[Data items]
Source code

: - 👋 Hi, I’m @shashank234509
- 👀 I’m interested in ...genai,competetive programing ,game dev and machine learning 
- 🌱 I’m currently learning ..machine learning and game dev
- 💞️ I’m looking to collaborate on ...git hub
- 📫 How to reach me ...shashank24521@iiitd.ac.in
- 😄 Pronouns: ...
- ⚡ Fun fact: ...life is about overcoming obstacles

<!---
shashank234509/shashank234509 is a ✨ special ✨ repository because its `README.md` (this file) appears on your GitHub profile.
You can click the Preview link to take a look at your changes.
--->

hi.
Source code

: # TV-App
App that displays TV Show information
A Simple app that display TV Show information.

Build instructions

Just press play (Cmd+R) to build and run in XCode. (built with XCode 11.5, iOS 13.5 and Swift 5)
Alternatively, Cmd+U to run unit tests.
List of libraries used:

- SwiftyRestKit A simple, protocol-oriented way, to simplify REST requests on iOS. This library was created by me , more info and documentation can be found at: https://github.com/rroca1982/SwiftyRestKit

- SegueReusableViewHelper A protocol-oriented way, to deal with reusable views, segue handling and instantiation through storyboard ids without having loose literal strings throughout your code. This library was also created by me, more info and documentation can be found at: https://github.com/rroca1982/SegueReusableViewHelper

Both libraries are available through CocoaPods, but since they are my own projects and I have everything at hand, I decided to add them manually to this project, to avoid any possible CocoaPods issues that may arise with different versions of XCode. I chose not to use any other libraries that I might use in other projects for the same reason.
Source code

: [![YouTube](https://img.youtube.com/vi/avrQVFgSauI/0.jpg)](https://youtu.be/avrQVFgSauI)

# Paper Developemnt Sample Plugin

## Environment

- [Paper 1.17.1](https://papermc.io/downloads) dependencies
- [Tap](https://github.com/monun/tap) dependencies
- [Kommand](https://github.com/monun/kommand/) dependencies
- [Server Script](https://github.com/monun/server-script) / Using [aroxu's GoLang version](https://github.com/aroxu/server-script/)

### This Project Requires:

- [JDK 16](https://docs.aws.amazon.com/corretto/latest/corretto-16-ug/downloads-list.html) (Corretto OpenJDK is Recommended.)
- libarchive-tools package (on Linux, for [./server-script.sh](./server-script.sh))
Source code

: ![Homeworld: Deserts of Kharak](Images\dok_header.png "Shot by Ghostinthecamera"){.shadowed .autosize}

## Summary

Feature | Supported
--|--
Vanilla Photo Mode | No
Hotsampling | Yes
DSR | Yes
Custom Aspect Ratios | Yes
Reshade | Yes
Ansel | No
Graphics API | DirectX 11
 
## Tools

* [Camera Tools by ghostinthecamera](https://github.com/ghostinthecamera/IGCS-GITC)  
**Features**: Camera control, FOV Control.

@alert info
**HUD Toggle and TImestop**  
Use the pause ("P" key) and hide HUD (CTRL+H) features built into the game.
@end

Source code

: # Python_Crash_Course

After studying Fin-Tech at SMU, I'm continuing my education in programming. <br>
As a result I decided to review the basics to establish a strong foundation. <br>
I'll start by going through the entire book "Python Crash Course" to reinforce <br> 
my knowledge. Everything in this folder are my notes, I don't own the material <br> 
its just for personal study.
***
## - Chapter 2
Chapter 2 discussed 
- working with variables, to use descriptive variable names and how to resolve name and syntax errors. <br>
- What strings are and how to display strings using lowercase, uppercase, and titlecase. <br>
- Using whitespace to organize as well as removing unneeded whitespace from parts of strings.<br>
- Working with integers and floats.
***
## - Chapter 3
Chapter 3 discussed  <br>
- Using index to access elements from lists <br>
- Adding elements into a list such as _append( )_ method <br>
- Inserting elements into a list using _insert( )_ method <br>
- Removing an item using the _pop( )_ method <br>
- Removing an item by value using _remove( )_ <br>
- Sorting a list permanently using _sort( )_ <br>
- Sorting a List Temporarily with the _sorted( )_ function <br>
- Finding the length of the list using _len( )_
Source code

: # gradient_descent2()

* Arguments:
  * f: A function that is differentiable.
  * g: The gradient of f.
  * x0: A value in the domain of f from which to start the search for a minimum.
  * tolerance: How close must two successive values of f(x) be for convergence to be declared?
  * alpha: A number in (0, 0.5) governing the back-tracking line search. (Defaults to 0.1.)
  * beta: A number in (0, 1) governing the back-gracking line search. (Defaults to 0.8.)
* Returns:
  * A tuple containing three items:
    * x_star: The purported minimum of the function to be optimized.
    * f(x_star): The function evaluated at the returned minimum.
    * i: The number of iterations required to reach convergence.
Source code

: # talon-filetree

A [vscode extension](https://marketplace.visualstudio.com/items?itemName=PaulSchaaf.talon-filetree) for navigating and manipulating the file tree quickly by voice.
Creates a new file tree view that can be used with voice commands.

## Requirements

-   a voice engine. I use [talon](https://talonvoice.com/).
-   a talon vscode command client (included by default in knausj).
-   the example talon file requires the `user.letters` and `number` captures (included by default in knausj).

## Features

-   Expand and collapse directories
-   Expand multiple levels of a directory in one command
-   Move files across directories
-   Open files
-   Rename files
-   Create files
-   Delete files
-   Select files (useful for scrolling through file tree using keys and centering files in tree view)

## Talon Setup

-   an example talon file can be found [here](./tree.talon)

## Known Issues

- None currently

• Work instruction: Print, without alteration, only the lines above between the one holding "A Simple app" and the one holding "- [Kommand](https://github.com/monun/kommand/) dependencies", inclusive.

• Result for this task:
A Simple app that display TV Show information.

Build instructions

Just press play (Cmd+R) to build and run in XCode. (built with XCode 11.5, iOS 13.5 and Swift 5)
Alternatively, Cmd+U to run unit tests.
List of libraries used:

- SwiftyRestKit A simple, protocol-oriented way, to simplify REST requests on iOS. This library was created by me , more info and documentation can be found at: https://github.com/rroca1982/SwiftyRestKit

- SegueReusableViewHelper A protocol-oriented way, to deal with reusable views, segue handling and instantiation through storyboard ids without having loose literal strings throughout your code. This library was also created by me, more info and documentation can be found at: https://github.com/rroca1982/SegueReusableViewHelper

Both libraries are available through CocoaPods, but since they are my own projects and I have everything at hand, I decided to add them manually to this project, to avoid any possible CocoaPods issues that may arise with different versions of XCode. I chose not to use any other libraries that I might use in other projects for the same reason.
Source code

: [![YouTube](https://img.youtube.com/vi/avrQVFgSauI/0.jpg)](https://youtu.be/avrQVFgSauI)

# Paper Developemnt Sample Plugin

## Environment

- [Paper 1.17.1](https://papermc.io/downloads) dependencies
- [Tap](https://github.com/monun/tap) dependencies
- [Kommand](https://github.com/monun/kommand/) dependencies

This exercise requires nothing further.